* WHAT YOU NEED TO DO
Across all the entries below, count each line that holds "above" and report the figure only.

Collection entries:
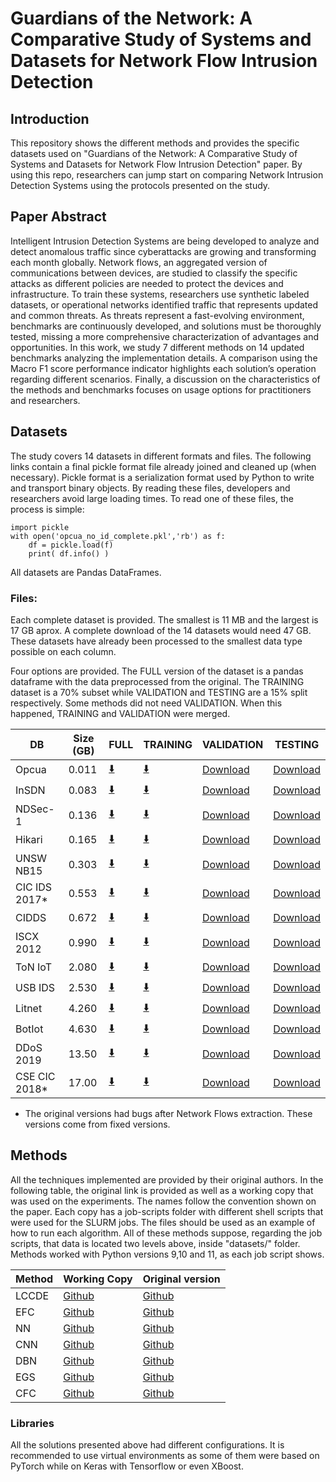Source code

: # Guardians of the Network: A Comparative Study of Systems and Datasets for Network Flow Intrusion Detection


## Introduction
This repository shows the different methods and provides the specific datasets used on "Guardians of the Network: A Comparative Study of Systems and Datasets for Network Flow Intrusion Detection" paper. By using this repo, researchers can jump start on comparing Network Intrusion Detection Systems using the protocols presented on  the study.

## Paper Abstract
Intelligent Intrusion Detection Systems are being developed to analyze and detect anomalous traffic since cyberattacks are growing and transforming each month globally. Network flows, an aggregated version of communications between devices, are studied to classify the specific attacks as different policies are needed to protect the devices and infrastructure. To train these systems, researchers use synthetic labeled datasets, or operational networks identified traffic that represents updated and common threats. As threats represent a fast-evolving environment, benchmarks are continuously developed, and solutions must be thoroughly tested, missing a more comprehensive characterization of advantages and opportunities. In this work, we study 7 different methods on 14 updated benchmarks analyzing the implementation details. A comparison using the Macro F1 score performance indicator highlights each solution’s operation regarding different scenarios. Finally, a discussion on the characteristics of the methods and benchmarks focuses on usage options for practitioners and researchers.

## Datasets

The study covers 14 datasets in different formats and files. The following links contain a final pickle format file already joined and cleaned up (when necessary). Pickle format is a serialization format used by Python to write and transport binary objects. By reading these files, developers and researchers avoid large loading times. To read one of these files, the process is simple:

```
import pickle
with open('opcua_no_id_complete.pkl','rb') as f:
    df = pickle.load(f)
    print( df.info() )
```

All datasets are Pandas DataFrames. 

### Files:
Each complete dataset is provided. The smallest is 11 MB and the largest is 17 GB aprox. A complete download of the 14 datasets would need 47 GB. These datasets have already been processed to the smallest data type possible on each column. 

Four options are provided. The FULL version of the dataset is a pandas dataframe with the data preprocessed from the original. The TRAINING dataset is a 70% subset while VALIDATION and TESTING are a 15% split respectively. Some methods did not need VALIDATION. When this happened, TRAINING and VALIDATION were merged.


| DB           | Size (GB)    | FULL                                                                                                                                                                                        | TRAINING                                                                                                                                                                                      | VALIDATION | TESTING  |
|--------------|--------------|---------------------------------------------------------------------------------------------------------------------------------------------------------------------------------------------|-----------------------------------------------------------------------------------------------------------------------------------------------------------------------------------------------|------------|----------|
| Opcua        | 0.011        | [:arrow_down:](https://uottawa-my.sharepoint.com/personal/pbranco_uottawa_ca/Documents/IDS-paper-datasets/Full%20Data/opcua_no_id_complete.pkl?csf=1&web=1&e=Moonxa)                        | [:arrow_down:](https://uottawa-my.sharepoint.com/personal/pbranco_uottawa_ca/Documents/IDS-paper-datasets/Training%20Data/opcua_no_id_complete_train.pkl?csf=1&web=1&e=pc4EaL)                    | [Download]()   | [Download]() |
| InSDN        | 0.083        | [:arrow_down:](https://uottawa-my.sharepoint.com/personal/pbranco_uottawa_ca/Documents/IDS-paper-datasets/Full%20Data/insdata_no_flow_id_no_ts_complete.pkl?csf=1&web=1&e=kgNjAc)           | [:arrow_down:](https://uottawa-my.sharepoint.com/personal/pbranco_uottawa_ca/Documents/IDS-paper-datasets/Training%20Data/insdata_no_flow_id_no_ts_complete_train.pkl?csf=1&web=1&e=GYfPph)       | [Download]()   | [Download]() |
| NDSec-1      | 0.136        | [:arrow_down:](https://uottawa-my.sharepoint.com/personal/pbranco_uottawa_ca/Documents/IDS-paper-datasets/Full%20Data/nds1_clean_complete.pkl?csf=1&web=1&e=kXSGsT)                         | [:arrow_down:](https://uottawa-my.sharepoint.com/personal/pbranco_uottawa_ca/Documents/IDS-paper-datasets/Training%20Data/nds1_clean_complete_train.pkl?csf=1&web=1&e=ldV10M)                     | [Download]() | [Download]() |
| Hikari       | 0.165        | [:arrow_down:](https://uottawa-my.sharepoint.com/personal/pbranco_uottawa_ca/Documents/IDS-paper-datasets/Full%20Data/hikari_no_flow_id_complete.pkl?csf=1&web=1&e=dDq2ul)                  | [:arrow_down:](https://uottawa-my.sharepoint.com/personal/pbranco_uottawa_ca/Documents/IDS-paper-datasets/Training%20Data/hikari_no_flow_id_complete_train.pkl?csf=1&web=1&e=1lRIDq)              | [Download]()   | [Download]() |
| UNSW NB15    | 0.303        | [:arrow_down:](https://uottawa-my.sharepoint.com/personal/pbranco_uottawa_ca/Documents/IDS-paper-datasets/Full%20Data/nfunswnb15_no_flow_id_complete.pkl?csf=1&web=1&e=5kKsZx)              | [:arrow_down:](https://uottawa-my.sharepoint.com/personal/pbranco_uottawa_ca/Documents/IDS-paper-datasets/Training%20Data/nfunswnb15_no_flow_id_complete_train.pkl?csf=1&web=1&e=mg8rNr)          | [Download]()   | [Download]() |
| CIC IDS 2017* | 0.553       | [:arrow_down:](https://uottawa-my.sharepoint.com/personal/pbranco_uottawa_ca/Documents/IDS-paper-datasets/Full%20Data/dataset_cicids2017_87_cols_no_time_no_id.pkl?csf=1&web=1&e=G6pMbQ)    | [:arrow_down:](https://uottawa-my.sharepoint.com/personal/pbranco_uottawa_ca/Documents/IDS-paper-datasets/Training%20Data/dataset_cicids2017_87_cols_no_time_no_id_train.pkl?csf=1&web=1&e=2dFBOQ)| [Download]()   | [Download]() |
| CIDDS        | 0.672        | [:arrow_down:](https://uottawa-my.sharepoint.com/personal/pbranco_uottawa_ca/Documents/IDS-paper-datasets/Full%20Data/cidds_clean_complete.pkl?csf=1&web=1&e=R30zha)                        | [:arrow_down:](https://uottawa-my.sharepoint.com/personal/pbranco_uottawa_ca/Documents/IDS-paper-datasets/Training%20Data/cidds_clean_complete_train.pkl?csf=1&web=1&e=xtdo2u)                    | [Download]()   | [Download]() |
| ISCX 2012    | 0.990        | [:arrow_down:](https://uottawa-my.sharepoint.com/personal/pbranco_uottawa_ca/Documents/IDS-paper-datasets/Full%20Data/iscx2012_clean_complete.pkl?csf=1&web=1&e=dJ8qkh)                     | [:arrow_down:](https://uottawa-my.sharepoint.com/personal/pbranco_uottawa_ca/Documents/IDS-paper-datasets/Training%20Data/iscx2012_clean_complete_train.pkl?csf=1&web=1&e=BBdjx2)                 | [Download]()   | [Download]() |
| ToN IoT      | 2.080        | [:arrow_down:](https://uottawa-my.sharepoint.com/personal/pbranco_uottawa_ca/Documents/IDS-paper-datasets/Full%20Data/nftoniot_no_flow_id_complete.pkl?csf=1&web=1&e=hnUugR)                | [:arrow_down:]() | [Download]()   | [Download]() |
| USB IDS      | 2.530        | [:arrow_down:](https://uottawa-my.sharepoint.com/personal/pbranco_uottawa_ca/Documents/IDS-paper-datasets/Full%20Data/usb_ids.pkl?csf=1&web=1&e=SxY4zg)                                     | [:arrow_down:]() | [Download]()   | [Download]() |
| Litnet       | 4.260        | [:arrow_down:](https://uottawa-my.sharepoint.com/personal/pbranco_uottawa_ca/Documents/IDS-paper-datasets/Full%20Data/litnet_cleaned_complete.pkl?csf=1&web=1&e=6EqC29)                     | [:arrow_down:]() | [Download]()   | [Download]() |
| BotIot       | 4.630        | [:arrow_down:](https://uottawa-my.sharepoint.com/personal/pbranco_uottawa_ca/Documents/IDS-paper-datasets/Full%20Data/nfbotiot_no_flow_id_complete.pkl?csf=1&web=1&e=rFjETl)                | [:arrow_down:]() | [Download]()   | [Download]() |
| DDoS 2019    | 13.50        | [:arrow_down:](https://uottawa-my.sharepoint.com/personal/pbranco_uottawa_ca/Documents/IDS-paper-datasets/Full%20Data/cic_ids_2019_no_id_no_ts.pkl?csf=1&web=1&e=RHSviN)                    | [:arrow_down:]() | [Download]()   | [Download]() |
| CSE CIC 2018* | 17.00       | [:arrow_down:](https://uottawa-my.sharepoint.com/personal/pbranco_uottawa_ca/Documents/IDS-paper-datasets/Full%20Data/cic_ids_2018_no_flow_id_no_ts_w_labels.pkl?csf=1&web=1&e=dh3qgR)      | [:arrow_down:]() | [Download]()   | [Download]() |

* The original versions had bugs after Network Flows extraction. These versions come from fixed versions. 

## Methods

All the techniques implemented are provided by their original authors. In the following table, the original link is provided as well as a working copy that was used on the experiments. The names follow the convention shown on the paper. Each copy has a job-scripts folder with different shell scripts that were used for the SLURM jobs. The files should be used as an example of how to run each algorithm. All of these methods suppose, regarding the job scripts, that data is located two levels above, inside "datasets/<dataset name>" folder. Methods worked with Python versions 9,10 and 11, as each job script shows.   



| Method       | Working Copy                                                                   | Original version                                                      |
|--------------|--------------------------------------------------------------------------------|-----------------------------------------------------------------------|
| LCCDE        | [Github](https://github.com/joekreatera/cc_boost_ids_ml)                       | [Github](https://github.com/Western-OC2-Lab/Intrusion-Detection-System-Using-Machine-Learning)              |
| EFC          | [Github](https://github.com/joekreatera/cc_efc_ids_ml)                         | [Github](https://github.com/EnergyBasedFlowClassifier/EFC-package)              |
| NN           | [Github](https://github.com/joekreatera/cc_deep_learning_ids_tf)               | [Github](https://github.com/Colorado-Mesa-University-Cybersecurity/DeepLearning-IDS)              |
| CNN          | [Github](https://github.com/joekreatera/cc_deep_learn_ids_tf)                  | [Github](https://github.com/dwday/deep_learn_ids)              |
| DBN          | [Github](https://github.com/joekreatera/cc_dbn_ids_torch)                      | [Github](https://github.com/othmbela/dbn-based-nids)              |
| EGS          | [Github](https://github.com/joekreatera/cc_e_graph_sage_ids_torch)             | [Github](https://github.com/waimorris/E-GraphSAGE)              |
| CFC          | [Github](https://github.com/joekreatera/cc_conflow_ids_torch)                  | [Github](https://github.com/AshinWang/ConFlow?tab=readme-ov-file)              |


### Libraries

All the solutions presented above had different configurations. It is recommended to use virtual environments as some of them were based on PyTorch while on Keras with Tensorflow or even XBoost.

* OUTPUT
2